Outrageously, CPS is planning to place as many as 40 students in a class.

Karen Lewis, president of the Chicago Teachers Union, has gone on record saying that Mayor Emanuel told her that 25 percent of CPS students are “never going to be anything, never going to amount to anything.”

The stakes in this battle to save public education are extremely high for poor families and people from oppressed communities. A phony budget crises—Chicago is an immensely wealthy city—is being used, together with a racist divide-and-conquer strategy to set up an apartheid education system in the city.

Billionaires are bankrolling the privatization of education and the war on public education. They are using their politicians, Democrats and Republicans alike, and their media in this calculated and pervasive campaign. Why? They seek to take over the education system so they can overwork and underpay teachers, reap enormous profits from education and set the ideological agenda for our children. 

What does Wall Street have planned for the 25 percent or more of the children that in the thinly veiled racist phrasing of Mayor Emanuel “can’t be helped” by their corporation-run schools? The growing prison-industrial complex, abject poverty and a completely eviscerated public school system.

Should racist politicians who work on behalf of the super-rich be allowed to close schools against the people’s will? No.
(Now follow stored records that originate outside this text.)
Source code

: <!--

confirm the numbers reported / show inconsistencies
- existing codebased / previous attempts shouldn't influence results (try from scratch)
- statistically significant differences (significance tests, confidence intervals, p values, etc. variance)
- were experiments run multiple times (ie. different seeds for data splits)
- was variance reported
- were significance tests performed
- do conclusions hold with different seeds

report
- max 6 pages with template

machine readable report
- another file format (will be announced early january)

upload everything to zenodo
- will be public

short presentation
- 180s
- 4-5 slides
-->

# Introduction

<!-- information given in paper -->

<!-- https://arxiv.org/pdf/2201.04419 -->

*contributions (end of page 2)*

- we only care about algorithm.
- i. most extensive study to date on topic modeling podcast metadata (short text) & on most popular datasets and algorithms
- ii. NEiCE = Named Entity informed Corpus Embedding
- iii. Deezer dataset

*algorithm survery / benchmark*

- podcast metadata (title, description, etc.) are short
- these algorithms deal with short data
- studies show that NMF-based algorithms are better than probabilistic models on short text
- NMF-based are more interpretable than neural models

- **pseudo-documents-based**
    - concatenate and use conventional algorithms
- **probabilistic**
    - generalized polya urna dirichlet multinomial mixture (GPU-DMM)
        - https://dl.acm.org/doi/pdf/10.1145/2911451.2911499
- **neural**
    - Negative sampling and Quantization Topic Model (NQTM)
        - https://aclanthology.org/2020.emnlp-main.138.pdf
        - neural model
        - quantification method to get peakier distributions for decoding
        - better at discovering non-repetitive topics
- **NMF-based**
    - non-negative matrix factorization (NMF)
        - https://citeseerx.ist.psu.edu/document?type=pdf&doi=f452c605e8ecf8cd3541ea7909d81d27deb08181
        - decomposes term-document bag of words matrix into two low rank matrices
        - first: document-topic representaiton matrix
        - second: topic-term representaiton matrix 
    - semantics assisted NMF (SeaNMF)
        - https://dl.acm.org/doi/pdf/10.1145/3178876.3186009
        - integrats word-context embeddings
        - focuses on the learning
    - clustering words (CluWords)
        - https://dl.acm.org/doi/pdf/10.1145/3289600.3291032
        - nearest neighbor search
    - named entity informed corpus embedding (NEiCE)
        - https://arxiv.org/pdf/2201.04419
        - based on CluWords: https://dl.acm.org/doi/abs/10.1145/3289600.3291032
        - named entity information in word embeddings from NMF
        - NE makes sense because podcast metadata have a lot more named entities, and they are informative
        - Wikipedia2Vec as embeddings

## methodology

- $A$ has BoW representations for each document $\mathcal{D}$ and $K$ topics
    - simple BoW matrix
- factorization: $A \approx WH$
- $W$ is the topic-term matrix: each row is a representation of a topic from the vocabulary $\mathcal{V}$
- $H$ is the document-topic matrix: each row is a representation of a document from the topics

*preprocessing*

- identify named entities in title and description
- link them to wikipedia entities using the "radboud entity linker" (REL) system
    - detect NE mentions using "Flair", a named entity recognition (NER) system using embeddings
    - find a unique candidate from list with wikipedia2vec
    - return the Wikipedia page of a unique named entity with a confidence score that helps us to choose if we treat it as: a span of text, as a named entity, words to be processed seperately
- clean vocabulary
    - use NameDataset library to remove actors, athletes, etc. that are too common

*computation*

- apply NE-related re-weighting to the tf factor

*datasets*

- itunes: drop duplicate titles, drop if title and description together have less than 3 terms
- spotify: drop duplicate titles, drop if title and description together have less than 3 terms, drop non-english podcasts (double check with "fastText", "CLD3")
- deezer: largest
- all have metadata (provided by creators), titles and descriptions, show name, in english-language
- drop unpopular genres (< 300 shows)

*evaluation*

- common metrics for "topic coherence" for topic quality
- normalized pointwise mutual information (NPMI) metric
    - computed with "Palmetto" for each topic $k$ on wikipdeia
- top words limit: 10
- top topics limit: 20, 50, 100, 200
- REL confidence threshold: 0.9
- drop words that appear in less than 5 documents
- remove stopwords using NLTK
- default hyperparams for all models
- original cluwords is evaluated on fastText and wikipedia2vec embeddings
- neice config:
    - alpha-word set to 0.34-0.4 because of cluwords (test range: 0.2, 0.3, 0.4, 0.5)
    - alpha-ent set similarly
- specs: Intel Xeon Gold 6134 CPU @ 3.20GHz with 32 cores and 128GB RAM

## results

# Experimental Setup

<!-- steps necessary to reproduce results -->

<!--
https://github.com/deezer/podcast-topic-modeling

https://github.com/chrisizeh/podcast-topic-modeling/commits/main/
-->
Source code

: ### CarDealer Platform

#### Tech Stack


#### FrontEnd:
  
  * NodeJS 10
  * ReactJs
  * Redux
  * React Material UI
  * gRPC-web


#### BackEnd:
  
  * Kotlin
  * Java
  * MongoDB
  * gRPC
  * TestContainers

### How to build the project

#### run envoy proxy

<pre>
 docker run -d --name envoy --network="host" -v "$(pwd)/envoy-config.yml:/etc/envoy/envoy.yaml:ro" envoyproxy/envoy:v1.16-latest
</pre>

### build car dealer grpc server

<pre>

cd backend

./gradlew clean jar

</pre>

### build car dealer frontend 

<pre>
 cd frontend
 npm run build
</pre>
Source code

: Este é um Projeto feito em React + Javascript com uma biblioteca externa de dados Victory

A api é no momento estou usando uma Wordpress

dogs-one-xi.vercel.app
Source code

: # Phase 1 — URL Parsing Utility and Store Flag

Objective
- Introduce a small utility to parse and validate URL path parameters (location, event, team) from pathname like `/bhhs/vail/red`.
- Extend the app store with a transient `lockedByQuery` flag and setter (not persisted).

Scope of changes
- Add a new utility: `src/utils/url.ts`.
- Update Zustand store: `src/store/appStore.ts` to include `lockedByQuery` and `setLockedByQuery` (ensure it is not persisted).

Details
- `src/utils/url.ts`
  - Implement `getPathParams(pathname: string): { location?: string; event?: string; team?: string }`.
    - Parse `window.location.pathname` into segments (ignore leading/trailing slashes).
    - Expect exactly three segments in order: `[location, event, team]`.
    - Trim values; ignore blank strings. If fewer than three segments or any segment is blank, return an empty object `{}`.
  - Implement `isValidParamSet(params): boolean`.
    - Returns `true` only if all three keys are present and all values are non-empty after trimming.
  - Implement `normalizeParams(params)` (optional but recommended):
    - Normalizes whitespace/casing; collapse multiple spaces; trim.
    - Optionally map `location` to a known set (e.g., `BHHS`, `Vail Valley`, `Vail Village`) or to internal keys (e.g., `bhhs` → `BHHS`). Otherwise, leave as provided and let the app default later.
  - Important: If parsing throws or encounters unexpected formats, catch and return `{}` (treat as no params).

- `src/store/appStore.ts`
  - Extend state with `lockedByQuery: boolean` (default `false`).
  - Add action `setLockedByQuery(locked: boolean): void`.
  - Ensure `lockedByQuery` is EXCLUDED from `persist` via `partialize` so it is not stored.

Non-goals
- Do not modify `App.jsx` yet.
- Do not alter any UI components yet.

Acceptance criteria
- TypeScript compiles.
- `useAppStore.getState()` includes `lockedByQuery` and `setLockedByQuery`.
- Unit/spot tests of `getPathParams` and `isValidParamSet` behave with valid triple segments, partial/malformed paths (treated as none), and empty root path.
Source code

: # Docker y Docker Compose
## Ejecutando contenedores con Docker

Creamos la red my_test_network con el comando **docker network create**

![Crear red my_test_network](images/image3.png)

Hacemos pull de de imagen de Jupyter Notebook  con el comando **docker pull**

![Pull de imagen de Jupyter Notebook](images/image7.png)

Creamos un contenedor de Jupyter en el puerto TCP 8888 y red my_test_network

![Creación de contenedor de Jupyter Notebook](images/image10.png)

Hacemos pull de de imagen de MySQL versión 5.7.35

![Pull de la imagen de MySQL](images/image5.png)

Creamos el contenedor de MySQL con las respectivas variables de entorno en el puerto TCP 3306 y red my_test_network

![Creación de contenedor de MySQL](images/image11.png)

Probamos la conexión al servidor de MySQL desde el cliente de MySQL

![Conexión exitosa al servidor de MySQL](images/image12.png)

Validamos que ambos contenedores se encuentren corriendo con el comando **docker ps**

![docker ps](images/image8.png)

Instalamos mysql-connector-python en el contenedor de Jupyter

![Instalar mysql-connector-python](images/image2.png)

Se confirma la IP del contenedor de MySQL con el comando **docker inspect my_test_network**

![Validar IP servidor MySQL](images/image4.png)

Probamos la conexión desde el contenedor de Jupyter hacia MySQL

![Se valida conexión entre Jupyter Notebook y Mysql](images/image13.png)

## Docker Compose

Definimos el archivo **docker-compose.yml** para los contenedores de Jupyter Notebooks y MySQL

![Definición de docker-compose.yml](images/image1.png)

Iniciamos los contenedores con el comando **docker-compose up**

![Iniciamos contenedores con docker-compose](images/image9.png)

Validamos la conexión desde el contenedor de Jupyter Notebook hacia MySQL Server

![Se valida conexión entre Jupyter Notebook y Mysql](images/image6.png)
At the March 27 rally, Lewis suggested that the union will fight the school closings and that no matter what happens, students should show up at their current school on the first day of classes next year. This is great idea. Action must be taken in order to stop the destruction of public education in Chicago.

Instead of politicians and administrators killing education, students, parents and teachers should occupy or take over the Chicago schools and run the schools in their own interests.